I recently accidently deleted partition of my Data Harddrive and formatted it. But when i realised it was wrong harddrive it was too late.
I managed to get a software which recovered some of my files.
All documents were very important to me.
Now I can not open any office files including word, excel,and others.
As soon as I open word document, the convesion screen pops up and when I click ok, the document opens but I can read it.
CAN ANYONE HELP ME OUT


----------



## zakir3s (Nov 7, 2008)

Hi,

I had saved one word document on last friday. Today when i am trying to open 
it, i am getting a 'File Conversion' dialog box. It is asking me to select 
text encoding = 'Windows Default or MS-Dos or Other Encoding (with list of 
items in drop down)

I am confused by this behaviour. I did not do any conversion or anything on 
this file after i saved it on friday. Can somebody please tell me how to 
resolve this problem. I had written a functional spec and am in trouble 
because of this error..Pls help. Thanks in advance


----------



## xrocool (Dec 3, 2008)

I was getting this on a users PC "'File Conversion' dialog box.

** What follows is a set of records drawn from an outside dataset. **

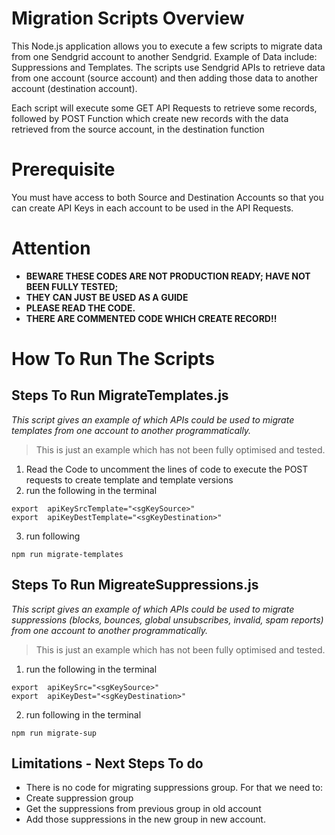 # Migration Scripts Overview 
This Node.js application allows you to execute a few scripts to migrate data from one Sendgrid account to another Sendgrid. 
Example of Data include: Suppressions and Templates. 
The scripts use Sendgrid APIs to retrieve data from one account (source account) and then adding those data to another account (destination account). 

Each script will execute some GET API Requests to retrieve some records, followed by POST Function which create new records with the data retrieved from the source account, in the destination function 

# Prerequisite 
You must have access to both Source and Destination Accounts so that you can create API Keys in each account to be used in the API Requests. 

# Attention
* **BEWARE THESE CODES ARE NOT PRODUCTION READY; HAVE NOT BEEN FULLY TESTED;**
* **THEY CAN JUST BE USED AS A GUIDE**
* **PLEASE READ THE CODE.**
* **THERE ARE COMMENTED CODE WHICH CREATE RECORD!!**

# How To Run The Scripts

## Steps To Run MigrateTemplates.js
_This script gives an example of which APIs could be used to migrate templates from one account to another programmatically._
> This is just an example which has not been fully optimised and tested. 

1. Read the Code to uncomment the lines of code to execute the POST requests to create template and template versions 
2. run the following in the terminal 
```
export  apiKeySrcTemplate="<sgKeySource>"
export  apiKeyDestTemplate="<sgKeyDestination>"
```
3. run following 
```
npm run migrate-templates

```


## Steps To Run MigreateSuppressions.js
_This script gives an example of which APIs could be used to migrate suppressions (blocks, bounces, global unsubscribes, invalid, spam reports) from one account to another programmatically._
> This is just an example which has not been fully optimised and tested. 

1. run the following in the terminal 
```
export  apiKeySrc="<sgKeySource>"
export  apiKeyDest="<sgKeyDestination>"
```
2. run following in the terminal 
```
npm run migrate-sup
```

## Limitations - Next Steps To do 
* There is no code for migrating suppressions group. For that we need to:
 * Create suppression group 
 * Get the suppressions from previous group in old account 
 * Add those suppressions in the new group in new account.  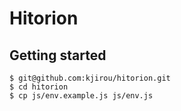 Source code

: Hitorion
========

## Getting started
```
$ git@github.com:kjirou/hitorion.git
$ cd hitorion
$ cp js/env.example.js js/env.js
```

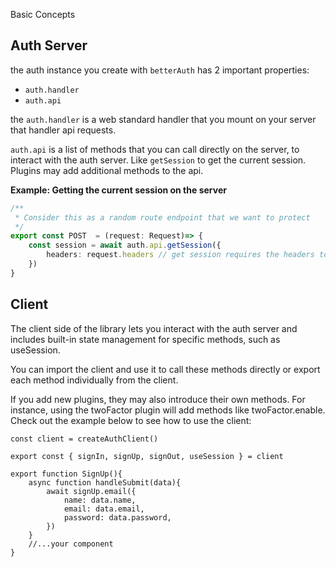 
Basic Concepts


## Auth Server

the auth instance you create with `betterAuth` has 2 important properties:

- `auth.handler`
- `auth.api`

the `auth.handler` is a web standard handler that you mount on your server that handler api requests.

`auth.api` is a list of methods that you can call directly on the server, to interact with the auth server. Like `getSession` to get the current session. Plugins may add additional methods to the api. 

**Example: Getting the current session on the server**

```ts
/**
 * Consider this as a random route endpoint that we want to protect
 */
export const POST  = (request: Request)=> {
    const session = await auth.api.getSession({
        headers: request.headers // get session requires the headers to be passed
    })
}
```

## Client

The client side of the library lets you interact with the auth server and includes built-in state management for specific methods, such as useSession. 

You can import the client and use it to call these methods directly or export each method individually from the client. 

If you add new plugins, they may also introduce their own methods. For instance, using the twoFactor plugin will add methods like twoFactor.enable. Check out the example below to see how to use the client:

```tsx
const client = createAuthClient()

export const { signIn, signUp, signOut, useSession } = client

export function SignUp(){
    async function handleSubmit(data){
        await signUp.email({
            name: data.name,
            email: data.email,
            password: data.password,
        })
    }
    //...your component 
}
```
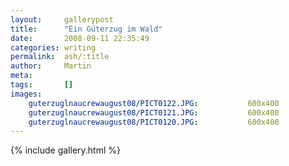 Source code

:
 ```yaml
---
layout:     gallerypost
title:      "Ein Güterzug im Wald"
date:       2008-09-11 22:35:49
categories: writing
permalink:  ash/:title
author:     Martin
meta:
tags:       []
images:
    guterzuglnaucrewaugust08/PICT0122.JPG:           600x400
    guterzuglnaucrewaugust08/PICT0121.JPG:           600x400
    guterzuglnaucrewaugust08/PICT0120.JPG:           600x400
---
```


{% include gallery.html %}
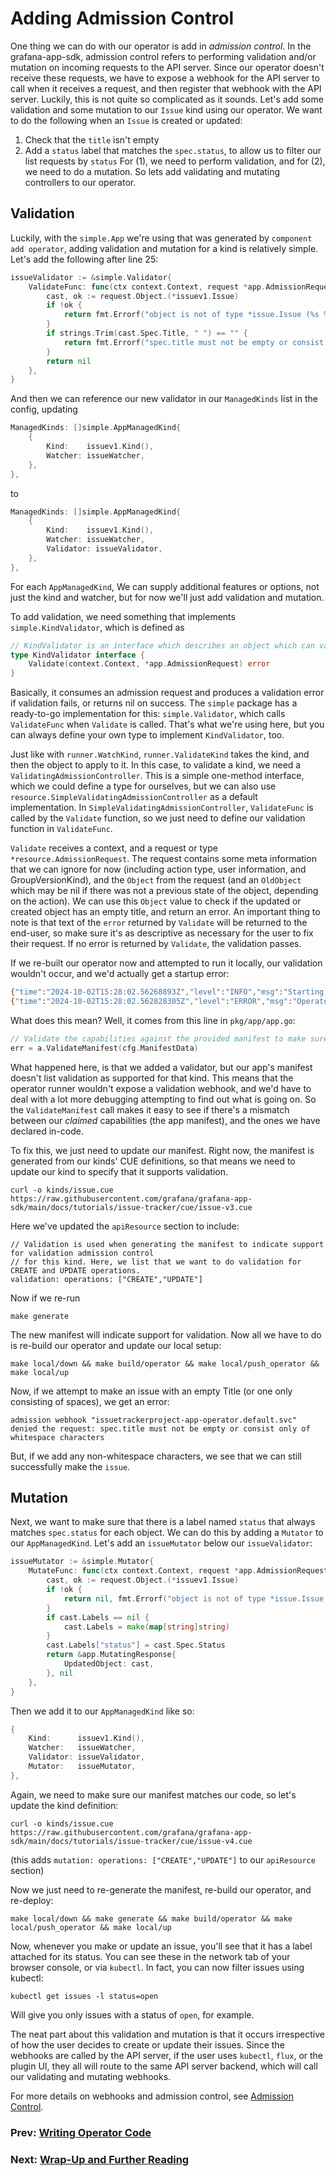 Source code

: # Adding Admission Control

One thing we can do with our operator is add in _admission control_. In the grafana-app-sdk, admission control refers to performing validation and/or mutation on incoming requests to the API server. Since our operator doesn't receive these requests, we have to expose a webhook for the API server to call when it receives a request, and then register that webhook with the API server. Luckily, this is not quite so complicated as it sounds. Let's add some validation and some mutation to our `Issue` kind using our operator. We want to do the following when an `Issue` is created or updated:
1. Check that the `title` isn't empty
2. Add a `status` label that matches the `spec.status`, to allow us to filter our list requests by `status`
For (1), we need to perform validation, and for (2), we need to do a mutation. So lets add validating and mutating controllers to our operator.

## Validation

Luckily, with the `simple.App` we're using that was generated by `component add operator`, adding validation and mutation for a kind is relatively simple. Let's add the following after line 25:
```go
issueValidator := &simple.Validator{
    ValidateFunc: func(ctx context.Context, request *app.AdmissionRequest) error {
        cast, ok := request.Object.(*issuev1.Issue)
        if !ok {
            return fmt.Errorf("object is not of type *issue.Issue (%s %s)", request.Object.GetName(), request.Object.GroupVersionKind().String())
        }
        if strings.Trim(cast.Spec.Title, " ") == "" {
            return fmt.Errorf("spec.title must not be empty or consist only of whitespace characters")
        }
        return nil
    },
}
```
And then we can reference our new validator in our `ManagedKinds` list in the config, updating 
```go
ManagedKinds: []simple.AppManagedKind{
    {
        Kind:    issuev1.Kind(),
        Watcher: issueWatcher,
    },
},
```
to
```go
ManagedKinds: []simple.AppManagedKind{
    {
        Kind:    issuev1.Kind(),
        Watcher: issueWatcher,
        Validator: issueValidator,
    },
},
```
For each `AppManagedKind`, We can supply additional features or options, not just the kind and watcher, but for now we'll just add validation and mutation.

To add validation, we need something that implements `simple.KindValidator`, which is defined as 
```go
// KindValidator is an interface which describes an object which can validate a kind, used in AppManagedKind
type KindValidator interface {
	Validate(context.Context, *app.AdmissionRequest) error
}
```
Basically, it consumes an admission request and produces a validation error if validation fails, or returns nil on success. 
The `simple` package has a ready-to-go implementation for this: `simple.Validator`, which calls `ValidateFunc` when `Validate` is called. 
That's what we're using here, but you can always define your own type to implement `KindValidator`, too. 

Just like with `runner.WatchKind`, `runner.ValidateKind` takes the kind, and then the object to apply to it. In this case, to validate a kind, we need a `ValidatingAdmissionController`. This is a simple one-method interface, which we could define a type for ourselves, but we can also use `resource.SimpleValidatingAdmissionController` as a default implementation. In `SimpleValidatingAdmissionController`, `ValidateFunc` is called by the `Validate` function, so we just need to define our validation function in `ValidateFunc`.

`Validate` receives a context, and a request or type `*resource.AdmissionRequest`. The request contains some meta information that we can ignore for now (including action type, user information, and GroupVersionKind), and the `Object` from the request (and an `OldObject` which may be nil if there was not a previous state of the object, depending on the action). We can use this `Object` value to check if the updated or created object has an empty title, and return an error. An important thing to note is that  text of the `error` returned by `Validate` will be returned to the end-user, so make sure it's as descriptive as necessary for the user to fix their request. If no error is returned by `Validate`, the validation passes.

If we re-built our operator now and attempted to run it locally, our validation wouldn't occur, and we'd actually get a startup error:
```bash
{"time":"2024-10-02T15:28:02.56268893Z","level":"INFO","msg":"Starting operator"}
{"time":"2024-10-02T15:28:02.562828305Z","level":"ERROR","msg":"Operator exited with error","error":"kind Issue/v1 does not support validation, but has a validator"}
```
What does this mean? Well, it comes from this line in `pkg/app/app.go`:
```go
// Validate the capabilities against the provided manifest to make sure there isn't a mismatch
err = a.ValidateManifest(cfg.ManifestData)
```
What happened here, is that we added a validator, but our app's manifest doesn't list validation as supported for that kind. 
This means that the operator runner wouldn't expose a validation webhook, and we'd have to deal with a lot more debugging attempting to find out what is going on. 
So the `ValidateManifest` call makes it easy to see if there's a mismatch between our _claimed_ capabilities (the app manifest), 
and the ones we have declared in-code.

To fix this, we just need to update our manifest. Right now, the manifest is generated from our kinds' CUE definitions, so that means we need to update our kind to specify that it supports validation.
```shell
curl -o kinds/issue.cue https://raw.githubusercontent.com/grafana/grafana-app-sdk/main/docs/tutorials/issue-tracker/cue/issue-v3.cue
```
Here we've updated the `apiResource` section to include:
```cue
// Validation is used when generating the manifest to indicate support for validation admission control
// for this kind. Here, we list that we want to do validation for CREATE and UPDATE operations.
validation: operations: ["CREATE","UPDATE"]
```
Now if we re-run 
```shell
make generate
```
The new manifest will indicate support for validation. Now all we have to do is re-build our operator and update our local setup:
```shell
make local/down && make build/operator && make local/push_operator && make local/up
```
Now, if we attempt to make an issue with an empty Title (or one only consisting of spaces), we get an error:
```
admission webhook "issuetrackerproject-app-operator.default.svc" denied the request: spec.title must not be empty or consist only of whitespace characters
```
But, if we add any non-whitespace characters, we see that we can still successfully make the `issue`.

## Mutation

Next, we want to make sure that there is a label named `status` that always matches `spec.status` for each object. We can do this by adding a `Mutator` to our `AppManagedKind`. 
Let's add an `issueMutator` below our `issueValidator`:
```go
issueMutator := &simple.Mutator{
    MutateFunc: func(ctx context.Context, request *app.AdmissionRequest) (*app.MutatingResponse, error) {
        cast, ok := request.Object.(*issuev1.Issue)
        if !ok {
            return nil, fmt.Errorf("object is not of type *issue.Issue (%s %s)", request.Object.GetName(), request.Object.GroupVersionKind().String())
        }
        if cast.Labels == nil {
            cast.Labels = make(map[string]string)
        }
        cast.Labels["status"] = cast.Spec.Status
        return &app.MutatingResponse{
            UpdatedObject: cast,
        }, nil
    },
}
```
Then we add it to our `AppManagedKind` like so:
```go
{
    Kind:      issuev1.Kind(),
    Watcher:   issueWatcher,
    Validator: issueValidator,
    Mutator:   issueMutator,
},
```
Again, we need to make sure our manifest matches our code, so let's update the kind definition:
```shell
curl -o kinds/issue.cue https://raw.githubusercontent.com/grafana/grafana-app-sdk/main/docs/tutorials/issue-tracker/cue/issue-v4.cue
```
(this adds `mutation: operations: ["CREATE","UPDATE"]` to our `apiResource` section)

Now we just need to re-generate the manifest, re-build our operator, and re-deploy:
```shell
make local/down && make generate && make build/operator && make local/push_operator && make local/up
```
Now, whenever you make or update an issue, you'll see that it has a label attached for its status. You can see these in the network tab of your browser console, or via `kubectl`. In fact, you can now filter issues using kubectl:
```
kubectl get issues -l status=open
```
Will give you only issues with a status of `open`, for example.

The neat part about this validation and mutation is that it occurs irrespective of how the user decides to create or update their issues. Since the webhooks are called by the API server, if the user uses `kubectl`, `flux`, or the plugin UI, they all will route to the same API server backend, which will call our validating and mutating webhooks.

For more details on webhooks and admission control, see [Admission Control](../../admission-control.md).

### Prev: [Writing Operator Code](07-operator-watcher.md)
### Next: [Wrap-Up and Further Reading](09-wrap-up.md) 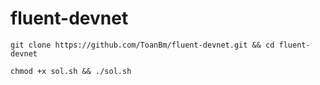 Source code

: # fluent-devnet

```
git clone https://github.com/ToanBm/fluent-devnet.git && cd fluent-devnet
```
```
chmod +x sol.sh && ./sol.sh
```
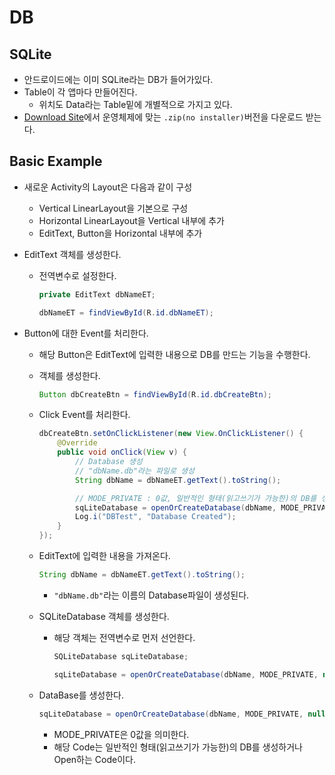 # DB

## SQLite

* 안드로이드에는 이미 SQLite라는 DB가 들어가있다.
* Table이 각 앱마다 만들어진다.
  * 위치도 Data라는 Table밑에 개별적으로 가지고 있다.
* [Download Site](https://sqlitebrowser.org/dl/)에서 운영체제에 맞는 `.zip(no installer)`버전을 다운로드 받는다.

## Basic Example

* 새로운 Activity의 Layout은 다음과 같이 구성

  * Vertical LinearLayout을 기본으로 구성
  * Horizontal LinearLayout을 Vertical 내부에 추가
  * EditText, Button을 Horizontal 내부에 추가

* EditText 객체를 생성한다.

  * 전역변수로 설정한다.

    ```java
    private EditText dbNameET;
    ```

    ```java
    dbNameET = findViewById(R.id.dbNameET);
    ```

* Button에 대한 Event를 처리한다.

  * 해당 Button은 EditText에 입력한 내용으로 DB를 만드는 기능을 수행한다.

  * 객체를 생성한다.

    ```java
    Button dbCreateBtn = findViewById(R.id.dbCreateBtn);
    ```

  * Click Event를 처리한다.

    ```java
    dbCreateBtn.setOnClickListener(new View.OnClickListener() {
        @Override
        public void onClick(View v) {
            // Database 생성
            // "dbName.db"라는 파일로 생성
            String dbName = dbNameET.getText().toString();
    
            // MODE_PRIVATE : 0값, 일반적인 형태(읽고쓰기가 가능한)의 DB를 생성하거나 Open
            sqLiteDatabase = openOrCreateDatabase(dbName, MODE_PRIVATE, null);
            Log.i("DBTest", "Database Created");
        }
    });
    ```

  * EditText에 입력한 내용을 가져온다.

    ```java
    String dbName = dbNameET.getText().toString();
    ```

    * `"dbName.db"`라는 이름의 Database파일이 생성된다.

  * SQLiteDatabase 객체를 생성한다.

    * 해당 객체는 전역변수로 먼저 선언한다.

      ```java
      SQLiteDatabase sqLiteDatabase;
      ```

      ```java
      sqLiteDatabase = openOrCreateDatabase(dbName, MODE_PRIVATE, null);
      ```

  * DataBase를 생성한다.

    ```java
    sqLiteDatabase = openOrCreateDatabase(dbName, MODE_PRIVATE, null);
    ```

    * MODE_PRIVATE은 0값을 의미한다.
    * 해당 Code는 일반적인 형태(읽고쓰기가 가능한)의 DB를 생성하거나 Open하는 Code이다.
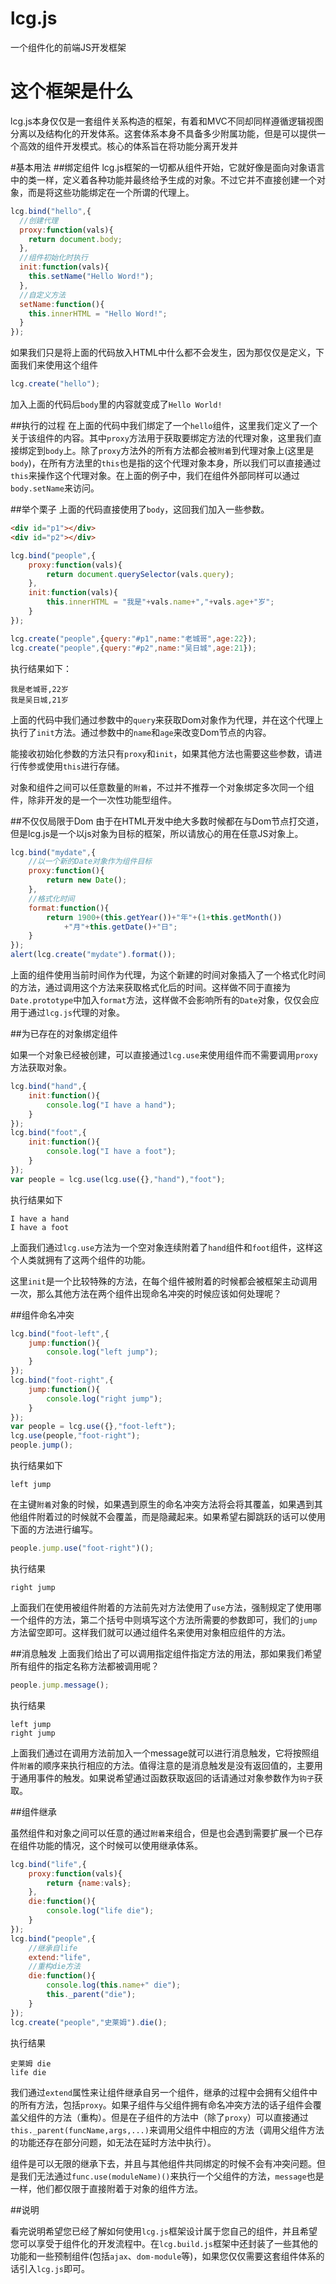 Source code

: # lcg.js
一个组件化的前端JS开发框架

# 这个框架是什么
lcg.js本身仅仅是一套组件关系构造的框架，有着和MVC不同却同样遵循逻辑视图分离以及结构化的开发体系。这套体系本身不具备多少附属功能，但是可以提供一个高效的组件开发模式。核心的体系旨在将功能分离开发并

#基本用法
##绑定组件
lcg.js框架的一切都从组件开始，它就好像是面向对象语言中的类一样，定义着各种功能并最终给予生成的对象。不过它并不直接创建一个对象，而是将这些功能绑定在一个所谓的代理上。

```javascript
lcg.bind("hello",{
  //创建代理
  proxy:function(vals){
    return document.body;
  },
  //组件初始化时执行
  init:function(vals){
    this.setName("Hello Word!");
  },
  //自定义方法
  setName:function(){
    this.innerHTML = "Hello Word!";
  }
});
```

如果我们只是将上面的代码放入HTML中什么都不会发生，因为那仅仅是定义，下面我们来使用这个组件

```javascript
lcg.create("hello");
```

加入上面的代码后`body`里的内容就变成了`Hello World!`

##执行的过程
在上面的代码中我们绑定了一个`hello`组件，这里我们定义了一个关于该组件的内容。其中`proxy`方法用于获取要绑定方法的代理对象，这里我们直接绑定到`body`上。除了`proxy`方法外的所有方法都会被`附着`到代理对象上(这里是`body`)，在所有方法里的`this`也是指的这个代理对象本身，所以我们可以直接通过`this`来操作这个代理对象。在上面的例子中，我们在组件外部同样可以通过`body.setName`来访问。

##举个栗子
上面的代码直接使用了`body`，这回我们加入一些参数。

```html
<div id="p1"></div>
<div id="p2"></div>
```

```javascript
lcg.bind("people",{
    proxy:function(vals){
        return document.querySelector(vals.query);
    },
    init:function(vals){
        this.innerHTML = "我是"+vals.name+","+vals.age+"岁";
    }
});

lcg.create("people",{query:"#p1",name:"老城哥",age:22});
lcg.create("people",{query:"#p2",name:"吴日城",age:21});
```

执行结果如下：
```
我是老城哥,22岁
我是吴日城,21岁
```

上面的代码中我们通过参数中的`query`来获取Dom对象作为代理，并在这个代理上执行了`init`方法。通过参数中的`name`和`age`来改变Dom节点的内容。

能接收初始化参数的方法只有`proxy`和`init`，如果其他方法也需要这些参数，请进行传参或使用`this`进行存储。

对象和组件之间可以任意数量的`附着`，不过并不推荐一个对象绑定多次同一个组件，除非开发的是一个一次性功能型组件。

##不仅仅局限于Dom
由于在HTML开发中绝大多数时候都在与Dom节点打交道，但是lcg.js是一个以js对象为目标的框架，所以请放心的用在任意JS对象上。

```javascript
lcg.bind("mydate",{
    //以一个新的Date对象作为组件目标
    proxy:function(){
        return new Date();
    },
    //格式化时间
    format:function(){
        return 1900+(this.getYear())+"年"+(1+this.getMonth())
            +"月"+this.getDate()+"日";
    }
});
alert(lcg.create("mydate").format());
```

上面的组件使用当前时间作为代理，为这个新建的时间对象插入了一个格式化时间的方法，通过调用这个方法来获取格式化后的时间。这样做不同于直接为`Date.prototype`中加入`format`方法，这样做不会影响所有的`Date`对象，仅仅会应用于通过`lcg.js`代理的对象。

##为已存在的对象绑定组件

如果一个对象已经被创建，可以直接通过`lcg.use`来使用组件而不需要调用`proxy`方法获取对象。

```javascript
lcg.bind("hand",{
    init:function(){
        console.log("I have a hand");
    }
});
lcg.bind("foot",{
    init:function(){
        console.log("I have a foot");
    }
});
var people = lcg.use(lcg.use({},"hand"),"foot");
```
执行结果如下
```
I have a hand
I have a foot
```

上面我们通过`lcg.use`方法为一个空对象连续附着了`hand`组件和`foot`组件，这样这个人类就拥有了这两个组件的功能。

这里`init`是一个比较特殊的方法，在每个组件被附着的时候都会被框架主动调用一次，那么其他方法在两个组件出现命名冲突的时候应该如何处理呢？

##组件命名冲突

```javascript
lcg.bind("foot-left",{
    jump:function(){
        console.log("left jump");
    }
});
lcg.bind("foot-right",{
    jump:function(){
        console.log("right jump");
    }
});
var people = lcg.use({},"foot-left");
lcg.use(people,"foot-right");
people.jump();
```
执行结果如下
```
left jump
```
在主键`附着`对象的时候，如果遇到原生的命名冲突方法将会将其覆盖，如果遇到其他组件附着过的时候就不会覆盖，而是隐藏起来。如果希望右脚跳跃的话可以使用下面的方法进行编写。

```javascript
people.jump.use("foot-right")();
```
执行结果
```
right jump
```

上面我们在使用被组件附着的方法前先对方法使用了`use`方法，强制规定了使用哪一个组件的方法，第二个括号中则填写这个方法所需要的参数即可，我们的`jump`方法留空即可。这样我们就可以通过组件名来使用对象相应组件的方法。


##消息触发
上面我们给出了可以调用指定组件指定方法的用法，那如果我们希望所有组件的指定名称方法都被调用呢？
```javascript
people.jump.message();
```
执行结果
```
left jump
right jump
```
上面我们通过在调用方法前加入一个message就可以进行消息触发，它将按照组件`附着`的顺序来执行相应的方法。值得注意的是消息触发是没有返回值的，主要用于通用事件的触发。如果说希望通过函数获取返回的话请通过对象参数作为`钩子`获取。

##组件继承

虽然组件和对象之间可以任意的通过`附着`来组合，但是也会遇到需要扩展一个已存在组件功能的情况，这个时候可以使用继承体系。

```javascript
lcg.bind("life",{
    proxy:function(vals){
        return {name:vals};
    },
    die:function(){
        console.log("life die");
    }
});
lcg.bind("people",{
    //继承自life
    extend:"life",
    //重构die方法
    die:function(){
        console.log(this.name+" die");
        this._parent("die");
    }
});
lcg.create("people","史莱姆").die();
```
执行结果
```
史莱姆 die
life die
```

我们通过`extend`属性来让组件继承自另一个组件，继承的过程中会拥有父组件中的所有方法，包括`proxy`。如果子组件与父组件拥有命名冲突方法的话子组件会覆盖父组件的方法（重构）。但是在子组件的方法中（除了`proxy`）可以直接通过`this._parent(funcName,args,...)`来调用父组件中相应的方法（调用父组件方法的功能还存在部分问题，如无法在延时方法中执行）。

组件是可以无限的继承下去，并且与其他组件共同绑定的时候不会有冲突问题。但是我们无法通过`func.use(moduleName)()`来执行一个父组件的方法，`message`也是一样，他们都仅限于直接附着于对象的组件方法。

##说明

看完说明希望您已经了解如何使用`lcg.js`框架设计属于您自己的组件，并且希望您可以享受于组件化的开发流程中。在`lcg.build.js`框架中还封装了一些其他的功能和一些预制组件(包括`ajax`、`dom-module`等)，如果您仅仅需要这套组件体系的话引入`lcg.js`即可。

It is asking me to select 
text encoding = 'Windows Default or MS-Dos or Other Encoding (with list of 
items in drop down)"
Turns out that somehow the File associations had changed to the wrong program.
Her problem was PDF files trying to open in Publisher. Not sure it will help but might check to make sure it is trying to open with right program.


----------



## vabzplanet (Jul 7, 2010)

*Please Help Me on the Same Error!!!*


----------



## sameer933 (Jul 9, 2010)

Please help me on the same error !!!!!


----------



## sachin borhade (Sep 30, 2010)

please help me file conversion error after i am opening word or exel document


----------